Theory of prospective tetrahedral perovskite ferroelectrics

TL;DR

This paper uses first-principles calculations to explore the energy landscapes and ferroelectric properties of hypothetical tetrahedral perovskites, predicting potential ferroelectric phases and their stability, and discussing synthesis prospects.

Contribution

It introduces a theoretical framework for understanding ferroelectricity in tetrahedral perovskites and predicts specific ferroelectric states in novel double perovskite structures.

Findings

CaBaTiZrO$_6$ and KCaZrNbO$_6$ are weakly ferroelectric with orthorhombic phases.

PbSnTiZrO$_6$ is strongly ferroelectric with a rhombohedral phase.

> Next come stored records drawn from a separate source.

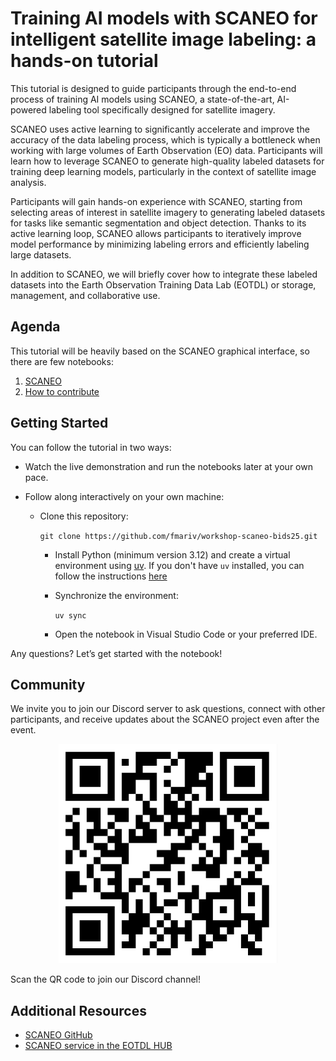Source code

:# Training AI models with SCANEO for intelligent satellite image labeling: a hands-on tutorial

This tutorial is designed to guide participants through the end-to-end process of training AI models using SCANEO, a state-of-the-art, AI-powered labeling tool specifically designed for satellite imagery.

SCANEO uses active learning to significantly accelerate and improve the accuracy of the data labeling process, which is typically a bottleneck when working with large volumes of Earth Observation (EO) data. Participants will learn how to leverage SCANEO to generate high-quality labeled datasets for training deep learning models, particularly in the context of satellite image analysis.

Participants will gain hands-on experience with SCANEO, starting from selecting areas of interest in satellite imagery to generating labeled datasets for tasks like semantic segmentation and object detection. Thanks to its active learning loop, SCANEO allows participants to iteratively improve model performance by minimizing labeling errors and efficiently labeling large datasets.

In addition to SCANEO, we will briefly cover how to integrate these labeled datasets into the Earth Observation Training Data Lab (EOTDL) or storage, management, and collaborative use.

## Agenda

This tutorial will be heavily based on the SCANEO graphical interface, so there are few notebooks:

1. [SCANEO](01_scaneo.ipynb)
2. [How to contribute](02_contributing.ipynb)

## Getting Started

You can follow the tutorial in two ways:

- Watch the live demonstration and run the notebooks later at your own pace.

- Follow along interactively on your own machine:

  - Clone this repository:

    `git clone https://github.com/fmariv/workshop-scaneo-bids25.git`

    - Install Python (minimum version 3.12) and create a virtual environment using [uv](https://docs.astral.sh/uv/). If you don't have `uv` installed, you can follow the instructions [here](https://docs.astral.sh/uv/getting-started/installation/)

    - Synchronize the environment:

      `uv sync`

    - Open the notebook in Visual Studio Code or your preferred IDE.

Any questions? Let’s get started with the notebook!

## Community

We invite you to join our Discord server to ask questions, connect with other participants, and receive updates about the SCANEO project even after the event.

<div style="text-align: center;"> <img src="images/discord-qr.png" width=350> </div>

Scan the QR code to join our Discord channel!

## Additional Resources

- [SCANEO GitHub](https://github.com/earthpulse/scaneo)
- [SCANEO service in the EOTDL HUB](https://hub.api.eotdl.com/services/eoxhub-gateway/eotdl/scaneo/)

Landau-Devonshire models agree with first-principles calculations.

Abstract

Using first-principles methods, we predict the energy landscape and ferroelectric states of double perovskites of the form AA$'$BB$'$O$_6$ in which the atoms on both the A and B sites are arranged in rock-salt order. While we are not aware of compounds that occur naturally in this structure, we argue that they might be realizable by directed synthesis. The high-symmetry structure formed by this arrangement belongs to the tetrahedral $F\bar{4}3m$ space group. If a ferroelectric instability occurs, the energy landscape will tend to have minima with the polarization along tetrahedral directions, leading to a rhombohedral phase, or along Cartesian directions, leading to an orthorhombic phase. We find that the latter scenario applies to CaBaTiZrO$_6$ and KCaZrNbO$_6$, which are weakly ferroelectric, and the former one applies to PbSnTiZrO$_6$, which is strongly ferroelectric. The results are modeled with a fourth- or fifth-order Landau-Devonshire expansion, providing good agreement with the first-principles calculations. Computations of zone-center soft modes are also carried out in order to characterize the polar and octahedral-rotation instabilities in more detail. Prospects for synthesis of ferroelectric materials belonging to this class are discussed.